Five Major Short-term Downside Risks
J.P. Morgan’s team listed five key risks that could trigger short-term market pullbacks and require close investor attention:
1. Seasonal factors
Historical data shows that in years when the S&P 500 rose 5-25% by the end of August, its performance in September and October was often flat. The probability of positive returns in these two months is only about 50%, with an average return of 0.6% in September and just 0.1% in October.
2. Magnitude of the rebound
Compared with previous low points in positioning since 2015, the rally from the April lows this year has surpassed all years except 2020 in terms of strength.
3. Lack of correction for an extended period
The market has not experienced a significant correction for a long time. After initial volatility at the positioning low, the S&P 500 has gone 93 days without a pullback of 3% or more, tying the longest streaks after the troughs in Q4 2016 and Q4 2023.
4. Overheated retail sentiment
According to social media posts tracked by J.P. Morgan, retail investor sentiment is quite optimistic, nearing the highest point in a year. Overheated sentiment can sometimes be a signal for a market reversal.
5. Macroeconomic events being priced in
The market has already priced in much of the expectation for Fed rate cuts, meaning the room for further near-term easing is likely limited.
Long-term Perspective Remains Optimistic
Despite short-term risks, J.P. Morgan remains confident in the medium- and long-term prospects for U.S. stocks and gives several reasons supporting further gains by year-end:
First, from a longer-term perspective, seasonal factors are actually favorable.

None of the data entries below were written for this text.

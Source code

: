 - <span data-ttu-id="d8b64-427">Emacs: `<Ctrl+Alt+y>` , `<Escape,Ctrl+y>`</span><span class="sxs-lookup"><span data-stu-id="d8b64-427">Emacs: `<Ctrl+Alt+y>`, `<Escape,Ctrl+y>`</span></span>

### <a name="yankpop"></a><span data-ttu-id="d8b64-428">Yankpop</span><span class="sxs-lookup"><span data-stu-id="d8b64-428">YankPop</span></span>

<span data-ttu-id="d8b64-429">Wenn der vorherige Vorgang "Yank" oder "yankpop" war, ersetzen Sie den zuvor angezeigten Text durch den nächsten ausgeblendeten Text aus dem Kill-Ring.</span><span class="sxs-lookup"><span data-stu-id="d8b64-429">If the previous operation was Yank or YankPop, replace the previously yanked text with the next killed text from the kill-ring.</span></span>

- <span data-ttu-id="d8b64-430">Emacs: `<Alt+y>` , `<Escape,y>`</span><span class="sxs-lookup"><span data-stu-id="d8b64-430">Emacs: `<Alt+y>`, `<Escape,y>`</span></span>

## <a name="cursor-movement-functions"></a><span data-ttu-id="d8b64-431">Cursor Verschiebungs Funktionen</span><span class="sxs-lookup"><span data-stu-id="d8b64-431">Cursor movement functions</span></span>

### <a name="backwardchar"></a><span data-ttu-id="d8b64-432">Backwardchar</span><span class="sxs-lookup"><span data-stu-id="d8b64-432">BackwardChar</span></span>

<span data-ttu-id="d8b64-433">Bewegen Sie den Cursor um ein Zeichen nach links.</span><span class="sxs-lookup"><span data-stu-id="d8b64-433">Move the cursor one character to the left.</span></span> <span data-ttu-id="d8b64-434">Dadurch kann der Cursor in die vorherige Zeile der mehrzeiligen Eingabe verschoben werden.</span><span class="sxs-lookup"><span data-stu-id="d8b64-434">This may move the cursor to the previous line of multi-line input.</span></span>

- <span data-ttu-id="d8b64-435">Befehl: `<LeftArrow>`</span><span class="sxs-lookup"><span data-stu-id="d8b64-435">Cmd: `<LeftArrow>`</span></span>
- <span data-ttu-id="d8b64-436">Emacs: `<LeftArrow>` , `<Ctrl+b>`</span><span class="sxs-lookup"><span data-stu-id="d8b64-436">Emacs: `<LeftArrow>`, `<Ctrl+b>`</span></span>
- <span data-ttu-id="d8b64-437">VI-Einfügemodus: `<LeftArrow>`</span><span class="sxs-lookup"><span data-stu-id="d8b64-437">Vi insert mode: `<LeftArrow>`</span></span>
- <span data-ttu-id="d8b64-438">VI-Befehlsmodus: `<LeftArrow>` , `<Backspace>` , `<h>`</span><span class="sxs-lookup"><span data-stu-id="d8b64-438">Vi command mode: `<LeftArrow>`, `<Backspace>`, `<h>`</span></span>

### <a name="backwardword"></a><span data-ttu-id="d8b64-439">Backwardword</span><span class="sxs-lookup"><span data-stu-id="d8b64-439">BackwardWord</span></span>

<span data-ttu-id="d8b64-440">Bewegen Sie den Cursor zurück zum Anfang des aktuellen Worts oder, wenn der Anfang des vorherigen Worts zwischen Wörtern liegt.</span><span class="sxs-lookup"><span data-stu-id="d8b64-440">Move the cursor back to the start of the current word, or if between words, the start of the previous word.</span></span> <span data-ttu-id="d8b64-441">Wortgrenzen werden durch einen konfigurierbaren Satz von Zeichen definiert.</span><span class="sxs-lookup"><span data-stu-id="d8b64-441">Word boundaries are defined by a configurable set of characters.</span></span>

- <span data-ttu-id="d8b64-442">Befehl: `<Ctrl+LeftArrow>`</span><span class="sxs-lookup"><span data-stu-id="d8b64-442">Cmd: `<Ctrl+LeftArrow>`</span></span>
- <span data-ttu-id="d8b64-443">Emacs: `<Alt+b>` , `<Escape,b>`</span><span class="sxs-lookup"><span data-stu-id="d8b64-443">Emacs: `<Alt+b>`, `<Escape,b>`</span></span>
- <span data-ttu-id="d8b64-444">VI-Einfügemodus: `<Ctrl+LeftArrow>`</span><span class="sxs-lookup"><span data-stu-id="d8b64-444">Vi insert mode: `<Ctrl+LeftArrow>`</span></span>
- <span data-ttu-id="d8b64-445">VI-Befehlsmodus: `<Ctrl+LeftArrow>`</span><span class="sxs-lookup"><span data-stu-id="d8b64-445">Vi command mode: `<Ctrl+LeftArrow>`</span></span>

In years when the S&P 500 rose 5-25% by the end of August, there were 42 instances (out of 47 years) when the market rose from September to December, with an average gain of 6.2%.

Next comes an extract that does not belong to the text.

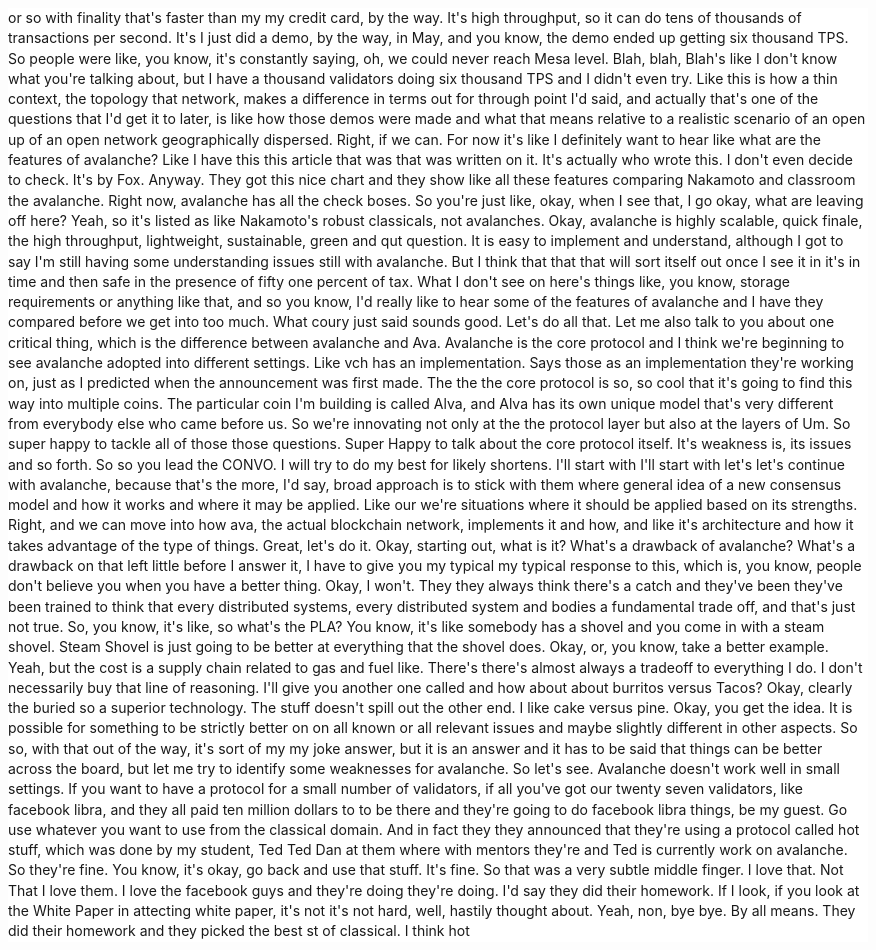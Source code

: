 or so with finality that's faster than my my credit card, by the way. It's high throughput, so it can do tens of thousands of transactions per second. It's I just did a demo, by the way, in May, and you know, the demo ended up getting six thousand TPS. So people were like, you know, it's constantly saying, oh, we could never reach Mesa level. Blah, blah, Blah's like I don't know what you're talking about, but I have a thousand validators doing six thousand TPS and I didn't even try. Like this is how a thin context, the topology that network, makes a difference in terms out for through point I'd said, and actually that's one of the questions that I'd get it to later, is like how those demos were made and what that means relative to a realistic scenario of an open up of an open network geographically dispersed. Right, if we can. For now it's like I definitely want to hear like what are the features of avalanche? Like I have this this article that was that was written on it. It's actually who wrote this. I don't even decide to check. It's by Fox. Anyway. They got this nice chart and they show like all these features comparing Nakamoto and classroom the avalanche. Right now, avalanche has all the check boses. So you're just like, okay, when I see that, I go okay, what are leaving off here? Yeah, so it's listed as like Nakamoto's robust classicals, not avalanches. Okay, avalanche is highly scalable, quick finale, the high throughput, lightweight, sustainable, green and qut question. It is easy to implement and understand, although I got to say I'm still having some understanding issues still with avalanche. But I think that that that will sort itself out once I see it in it's in time and then safe in the presence of fifty one percent of tax. What I don't see on here's things like, you know, storage requirements or anything like that, and so you know, I'd really like to hear some of the features of avalanche and I have they compared before we get into too much. What coury just said sounds good. Let's do all that. Let me also talk to you about one critical thing, which is the difference between avalanche and Ava. Avalanche is the core protocol and I think we're beginning to see avalanche adopted into different settings. Like vch has an implementation. Says those as an implementation they're working on, just as I predicted when the announcement was first made. The the the core protocol is so, so cool that it's going to find this way into multiple coins. The particular coin I'm building is called Alva, and Alva has its own unique model that's very different from everybody else who came before us. So we're innovating not only at the the protocol layer but also at the layers of Um. So super happy to tackle all of those those questions. Super Happy to talk about the core protocol itself. It's weakness is, its issues and so forth. So so you lead the CONVO. I will try to do my best for likely shortens. I'll start with I'll start with let's let's continue with avalanche, because that's the more, I'd say, broad approach is to stick with them where general idea of a new consensus model and how it works and where it may be applied. Like our we're situations where it should be applied based on its strengths. Right, and we can move into how ava, the actual blockchain network, implements it and how, and like it's architecture and how it takes advantage of the type of things. Great, let's do it. Okay, starting out, what is it? What's a drawback of avalanche? What's a drawback on that left little before I answer it, I have to give you my typical my typical response to this, which is, you know, people don't believe you when you have a better thing. Okay, I won't. They they always think there's a catch and they've been they've been trained to think that every distributed systems, every distributed system and bodies a fundamental trade off, and that's just not true. So, you know, it's like, so what's the PLA? You know, it's like somebody has a shovel and you come in with a steam shovel. Steam Shovel is just going to be better at everything that the shovel does. Okay, or, you know, take a better example. Yeah, but the cost is a supply chain related to gas and fuel like. There's there's almost always a tradeoff to everything I do. I don't necessarily buy that line of reasoning. I'll give you another one called and how about about burritos versus Tacos? Okay, clearly the buried so a superior technology. The stuff doesn't spill out the other end. I like cake versus pine. Okay, you get the idea. It is possible for something to be strictly better on on all known or all relevant issues and maybe slightly different in other aspects. So so, with that out of the way, it's sort of my my joke answer, but it is an answer and it has to be said that things can be better across the board, but let me try to identify some weaknesses for avalanche. So let's see. Avalanche doesn't work well in small settings. If you want to have a protocol for a small number of validators, if all you've got our twenty seven validators, like facebook libra, and they all paid ten million dollars to to be there and they're going to do facebook libra things, be my guest. Go use whatever you want to use from the classical domain. And in fact they they announced that they're using a protocol called hot stuff, which was done by my student, Ted Ted Dan at them where with mentors they're and Ted is currently work on avalanche. So they're fine. You know, it's okay, go back and use that stuff. It's fine. So that was a very subtle middle finger. I love that. Not That I love them. I love the facebook guys and they're doing they're doing. I'd say they did their homework. If I look, if you look at the White Paper in attecting white paper, it's not it's not hard, well, hastily thought about. Yeah, non, bye bye. By all means. They did their homework and they picked the best st of classical. I think hot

Second, their positioning model shows that investor positioning in the U.S. market is beginning to break out of a long-term downtrend, suggesting further upside potential for positions and the S&P 500 over the next one to two years.
In addition, within the Russell 3000 Index, the number of stocks with high short interest (20%-30% of shares outstanding) remains near multi-year highs, while the proportion of stocks with extremely low short interest is near decade lows, indicating persistent bearishness in the market, which could contribute to a short squeeze and further push up indexes.
At the same time, history shows that within six months after the Fed starts “pre-emptive” rate cuts, the stock market usually performs strongly. Finally, despite recent rallies, inflows into U.S. equity ETFs are still not strong, but they typically display seasonal strength towards year-end.
Ample Consumer Cash Reserves Support Economic Resilience
J.P. Morgan believes the resilience of the U.S. economy is a key pillar of its optimistic view, underpinned by record-high consumer cash reserves.
The report defines funds in checking, savings, and money market fund accounts as “consumer cash reserves,” which are projected to reach a record $21.8 trillion in Q2 2025, far above the $14.8 trillion in Q4 2019.
By income level, except for the bottom 20% of earners, all other groups’ inflation-adjusted cash holdings are 7% to 25% higher than in 2019. Notably, checking account balances surged from $1.53 trillion in Q4 2019 to $5.42 trillion in Q2 2025—funds typically seen as available for near-term consumption.

Abundant cash has fueled consumption growth and helped the U.S. economy achieve an average annual real GDP growth of 2.9% from Q3 2022 to Q4 2024. Meanwhile, U.S. household net worth reached a new high of $167.2 trillion in Q2 2025, up more than 50% from Q4 2019.
Based on its “tactically bullish” position, the J.P. Morgan Market Intelligence team recommends treating any market pullbacks as buying opportunities.